## Task
Which lines of the entries hold the string "notes"? Copy each one.

## Source data
==============================

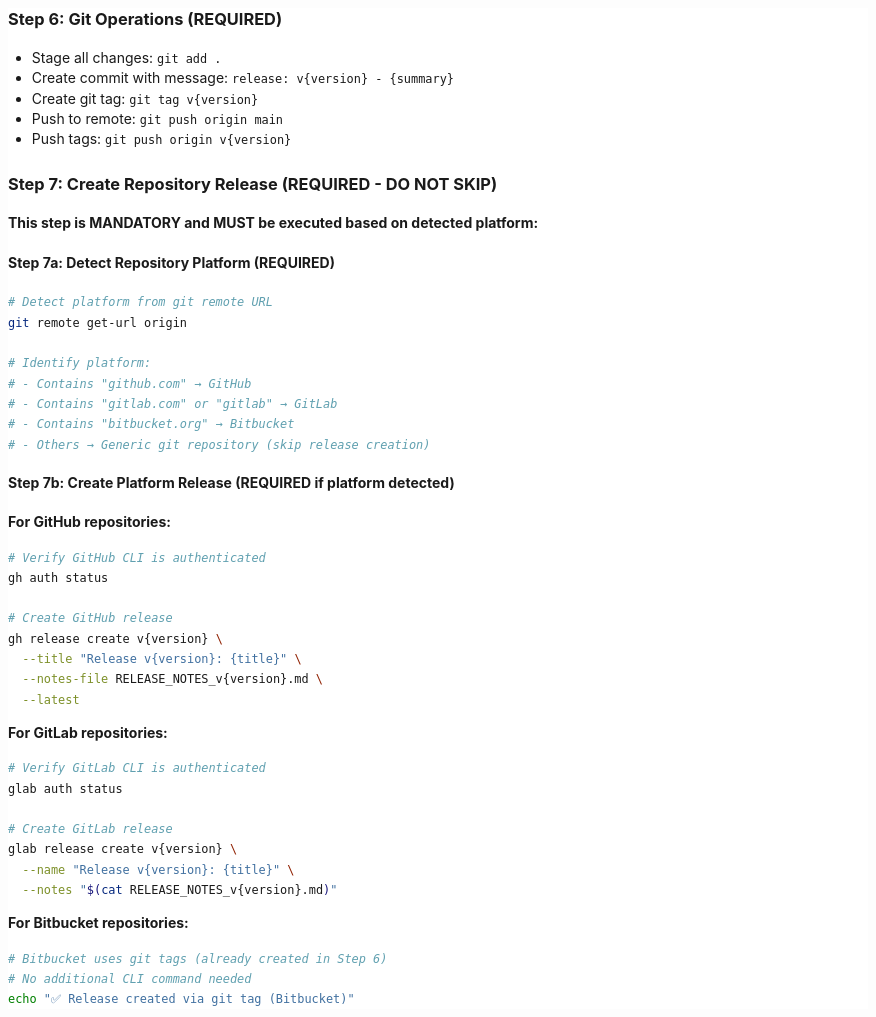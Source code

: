 ### Step 6: Git Operations (REQUIRED)
- Stage all changes: `git add .`
- Create commit with message: `release: v{version} - {summary}`
- Create git tag: `git tag v{version}`
- Push to remote: `git push origin main`
- Push tags: `git push origin v{version}`

### Step 7: Create Repository Release (REQUIRED - DO NOT SKIP)
**This step is MANDATORY and MUST be executed based on detected platform:**

#### Step 7a: Detect Repository Platform (REQUIRED)
```bash
# Detect platform from git remote URL
git remote get-url origin

# Identify platform:
# - Contains "github.com" → GitHub
# - Contains "gitlab.com" or "gitlab" → GitLab
# - Contains "bitbucket.org" → Bitbucket
# - Others → Generic git repository (skip release creation)
```

#### Step 7b: Create Platform Release (REQUIRED if platform detected)

**For GitHub repositories:**
```bash
# Verify GitHub CLI is authenticated
gh auth status

# Create GitHub release
gh release create v{version} \
  --title "Release v{version}: {title}" \
  --notes-file RELEASE_NOTES_v{version}.md \
  --latest
```

**For GitLab repositories:**
```bash
# Verify GitLab CLI is authenticated
glab auth status

# Create GitLab release
glab release create v{version} \
  --name "Release v{version}: {title}" \
  --notes "$(cat RELEASE_NOTES_v{version}.md)"
```

**For Bitbucket repositories:**
```bash
# Bitbucket uses git tags (already created in Step 6)
# No additional CLI command needed
echo "✅ Release created via git tag (Bitbucket)"
```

==============================

## Your response
  --notes-file RELEASE_NOTES_v{version}.md \
  --notes "$(cat RELEASE_NOTES_v{version}.md)"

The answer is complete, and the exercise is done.